-- Task instructions --
Repeat word for word the lines from the top of the records through the line containing "of the system.", and skip the pictures.

-- Records supplied --
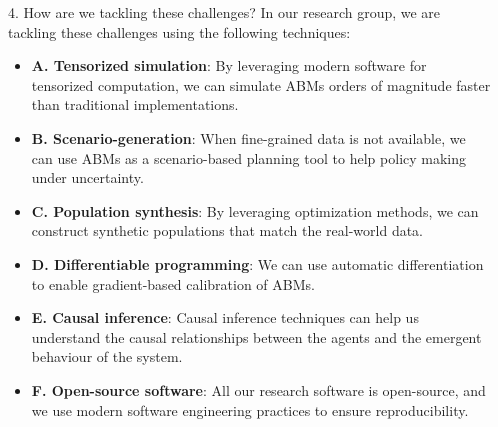 \documentclass[final,hyperref={pdfpagelabels=false}]{beamer}
\begin{document}
\begin{frame}[t]
\begin{columns}[t]
\begin{column}{.48\textwidth}
    \begin{block}{4. How are we tackling these challenges?}
      In our research group, we are tackling these challenges using the following techniques:
      \begin{itemize}
        \item \justifying \textbf{A. Tensorized simulation}: By leveraging modern software for tensorized computation, we can simulate ABMs orders of magnitude faster than traditional implementations.
        \item \justifying \textbf{B. Scenario-generation}: When fine-grained data is not available, we can use ABMs as a scenario-based planning tool to help policy making under uncertainty.
        \item \justifying \textbf{C. Population synthesis}: By leveraging optimization methods, we can construct synthetic populations that match the real-world data. 
        \item \justifying \textbf{D. Differentiable programming}: We can use automatic differentiation to enable gradient-based calibration of ABMs.
        \item \justifying \textbf{E. Causal inference}: Causal inference techniques can help us understand the causal relationships between the agents and the emergent behaviour of the system.
        \item \justifying \textbf{F. Open-source software}: All our research software is open-source, and we use modern software engineering practices to ensure reproducibility.

      \end{itemize}
    \end{block}

  \end{column} %



  \begin{column}{.01\textwidth}\end{column} %

\end{columns} %


\end{frame}
\end{document}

-- Exercise response --
 \documentclass[final,hyperref={pdfpagelabels=false}]{beamer}
\begin{document}
\begin{frame}[t]
\begin{columns}[t]
\begin{column}{.48\textwidth}
    \begin{block}{4. How are we tackling these challenges?}
      In our research group, we are tackling these challenges using the following techniques:
      \begin{itemize}
        \item \justifying \textbf{A. Tensorized simulation}: By leveraging modern software for tensorized computation, we can simulate ABMs orders of magnitude faster than traditional implementations.
        \item \justifying \textbf{B. Scenario-generation}: When fine-grained data is not available, we can use ABMs as a scenario-based planning tool to help policy making under uncertainty.
        \item \justifying \textbf{C. Population synthesis}: By leveraging optimization methods, we can construct synthetic populations that match the real-world data. 
        \item \justifying \textbf{D. Differentiable programming}: We can use automatic differentiation to enable gradient-based calibration of ABMs.
        \item \justifying \textbf{E. Causal inference}: Causal inference techniques can help us understand the causal relationships between the agents and the emergent behaviour of the system.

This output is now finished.